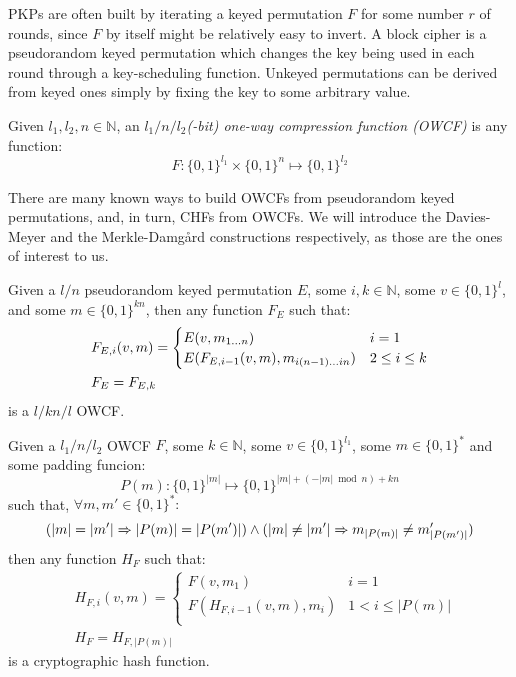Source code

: \noindent PKPs are often built by iterating a keyed permutation \(F\) for some number \(r\) of
rounds, since \(F\) by itself might be relatively easy to invert.
A block cipher is a pseudorandom keyed permutation which changes the key being used in each
round through a key-scheduling function.
Unkeyed permutations can be derived from keyed ones simply by fixing the key to some arbitrary
value.
\begin{definition}
	Given \(l_1, l_2, n \in \mathbb{N}\), an \emph{\(l_1/n/l_2\)(-bit) one-way compression function
		(OWCF)}
	is any function:
	\[F\colon {\{0, 1\}}^{l_1} \times {\{0, 1\}}^n \mapsto {\{0, 1\}}^{l_2}\]
\end{definition}

\noindent There are many known ways to build OWCFs from pseudorandom keyed
permutations, and, in turn, CHFs from OWCFs.
We will introduce the Davies-Meyer and the Merkle-Damg\r{a}rd constructions respectively, as 
those are the ones of interest to us.
\begin{theorem}
	Given a \(l/n\) pseudorandom keyed permutation \(E\), some \(i, k \in \mathbb{N}\), some
	\(v \in {\{0, 1\}}^l\), and some \(m \in {\{0, 1\}}^{kn}\), then any function \(F_E\) such that:
	\begin{align*}
		 & F_{E,i}(v, m) =
		\begin{cases}
			E(v, m_{{{1}\dots{n}}})                      & i = 1         \\
			E(F_{E, i-1}(v, m), m_{{{i(n-1)}\dots{in}}}) & 2 \le i \le k \\
		\end{cases} \\
		 & F_E = F_{E, k}
	\end{align*}
	is a \(l/kn/l\) OWCF\@.
\end{theorem}
\begin{theorem}
	Given a \(l_1/n/l_2\) OWCF \(F\), some \(k \in \mathbb{N}\), some \(v \in {\{0, 1\}}^{l_1}\),
	some \(m \in {\{0, 1\}}^*\) and some padding funcion:
	\[P(m)\colon {\{0, 1\}}^{|m|} \mapsto {\{0, 1\}}^{|m| + (-|m| \bmod n) + kn}\]
	such that, \(\forall m, m' \in {\{0, 1\}}^*\colon \)
	\[(|m| = |m'| \Rightarrow |P(m)| = |P(m')|) \land (|m| \neq |m'| \Rightarrow m_{|P(m)|} \neq m'_{|P(m')|})\]
	then any function \(H_F\) such that:
	\begin{align*}
		 & H_{F, i}(v, m) =
		\begin{cases}
			F(v, m_1)                & i = 1            \\
			F(H_{F, i-1}(v, m), m_i) & 1 < i \le |P(m)| \\
		\end{cases} \\
		 & H_F = H_{F, |P(m)|}
	\end{align*}
	is a cryptographic hash function.
\end{theorem}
──────
- WHAT YOU NEED TO DO
Show every line of the entries above where the word "some" occurs.

- ANSWER FOR THE TASK
: \noindent PKPs are often built by iterating a keyed permutation \(F\) for some number \(r\) of
Unkeyed permutations can be derived from keyed ones simply by fixing the key to some arbitrary
	Given a \(l/n\) pseudorandom keyed permutation \(E\), some \(i, k \in \mathbb{N}\), some
	\(v \in {\{0, 1\}}^l\), and some \(m \in {\{0, 1\}}^{kn}\), then any function \(F_E\) such that:
	Given a \(l_1/n/l_2\) OWCF \(F\), some \(k \in \mathbb{N}\), some \(v \in {\{0, 1\}}^{l_1}\),
	some \(m \in {\{0, 1\}}^*\) and some padding funcion:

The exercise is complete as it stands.